$Ω$: Operator-based Mixture Ensemble for Generative Assimilation

Characterizing non-Gaussian posterior distributions in partially observed high-dimensional nonlinear systems remains a fundamental challenge in data assimilation. Ensemble Kalman filters rely on Gaussian approximations that can be inaccurate for strongly non-Gaussian posteriors, whereas particle filters suffer from severe scalability limitations. Recent score-based generative approaches improve posterior characterization but typically require supervised training with ground-truth posterior samples, which are unavailable in most practical applications. We introduce Ω (Operator-based Mixture Ensemble for Generative Assimilation), a scalable framework that integrates conditional Gaussian surrogate modeling, unsupervised score learning, and generative sampling. The conditional Gaussian surrogate provides a nonlinear non-Gaussian baseline approximation while admitting closed-form conditional posterior distributions for the unresolved variables. First, Ω exploits these closed-form conditional distributions to analytically recover the high-dimensional unobserved component, reducing computational cost and mitigating the curse of dimensionality. Second, Ω learns only the residual discrepancy beyond an analytical baseline through denoising score matching using ensemble trajectories alone, eliminating the need for ground-truth posterior samples and substantially reducing the learning burden.
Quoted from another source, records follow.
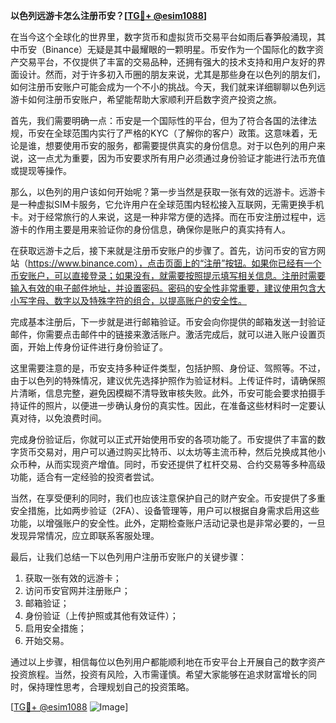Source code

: **以色列远游卡怎么注册币安？[[TG💪+ @esim1088](https://t.me/s/esim1088)]**

在当今这个全球化的世界里，数字货币和虚拟货币交易平台如雨后春笋般涌现，其中币安（Binance）无疑是其中最耀眼的一颗明星。币安作为一个国际化的数字资产交易平台，不仅提供了丰富的交易品种，还拥有强大的技术支持和用户友好的界面设计。然而，对于许多初入币圈的朋友来说，尤其是那些身在以色列的朋友们，如何注册币安账户可能会成为一个不小的挑战。今天，我们就来详细聊聊以色列远游卡如何注册币安账户，希望能帮助大家顺利开启数字资产投资之旅。

首先，我们需要明确一点：币安是一个国际性的平台，但为了符合各国的法律法规，币安在全球范围内实行了严格的KYC（了解你的客户）政策。这意味着，无论是谁，想要使用币安的服务，都需要提供真实的身份信息。对于以色列的用户来说，这一点尤为重要，因为币安要求所有用户必须通过身份验证才能进行法币充值或提现等操作。

那么，以色列的用户该如何开始呢？第一步当然是获取一张有效的远游卡。远游卡是一种虚拟SIM卡服务，它允许用户在全球范围内轻松接入互联网，无需更换手机卡。对于经常旅行的人来说，这是一种非常方便的选择。而在币安注册过程中，远游卡的作用主要是用来验证你的身份信息，确保你是账户的真实持有人。

在获取远游卡之后，接下来就是注册币安账户的步骤了。首先，访问币安的官方网站（https://www.binance.com），点击页面上的“注册”按钮。如果你已经有一个币安账户，可以直接登录；如果没有，就需要按照提示填写相关信息。注册时需要输入有效的电子邮件地址，并设置密码。密码的安全性非常重要，建议使用包含大小写字母、数字以及特殊字符的组合，以提高账户的安全性。

完成基本注册后，下一步就是进行邮箱验证。币安会向你提供的邮箱发送一封验证邮件，你需要点击邮件中的链接来激活账户。激活完成后，就可以进入账户设置页面，开始上传身份证件进行身份验证了。

这里需要注意的是，币安支持多种证件类型，包括护照、身份证、驾照等。不过，由于以色列的特殊情况，建议优先选择护照作为验证材料。上传证件时，请确保照片清晰，信息完整，避免因模糊不清导致审核失败。此外，币安可能会要求拍摄手持证件的照片，以便进一步确认身份的真实性。因此，在准备这些材料时一定要认真对待，以免浪费时间。

完成身份验证后，你就可以正式开始使用币安的各项功能了。币安提供了丰富的数字货币交易对，用户可以通过购买比特币、以太坊等主流币种，然后兑换成其他小众币种，从而实现资产增值。同时，币安还提供了杠杆交易、合约交易等多种高级功能，适合有一定经验的投资者尝试。

当然，在享受便利的同时，我们也应该注意保护自己的财产安全。币安提供了多重安全措施，比如两步验证（2FA）、设备管理等，用户可以根据自身需求启用这些功能，以增强账户的安全性。此外，定期检查账户活动记录也是非常必要的，一旦发现异常情况，应立即联系客服处理。

最后，让我们总结一下以色列用户注册币安账户的关键步骤：

1. 获取一张有效的远游卡；
2. 访问币安官网并注册账户；
3. 邮箱验证；
4. 身份验证（上传护照或其他有效证件）；
5. 启用安全措施；
6. 开始交易。

通过以上步骤，相信每位以色列用户都能顺利地在币安平台上开展自己的数字资产投资旅程。当然，投资有风险，入市需谨慎。希望大家能够在追求财富增长的同时，保持理性思考，合理规划自己的投资策略。

[[TG💪+ @esim1088](https://t.me/s/esim1088) ![Image](https://i.postimg.cc/4NQfJmqS/Snipaste-2025-05-13-00-14-12.png)]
Third, Ω reconstructs the full non-Gaussian posterior distribution of both observed and unobserved variables via a Gaussian mixture representation, capturing multimodal, skewed, and heavy-tailed statistics. Finally, Ω employs annealed Langevin sampling to iteratively refine ensemble members from the baseline toward the target posterior. Ω is validated on several turbulent models with intermittency and extreme events, consistently improving posterior accuracy.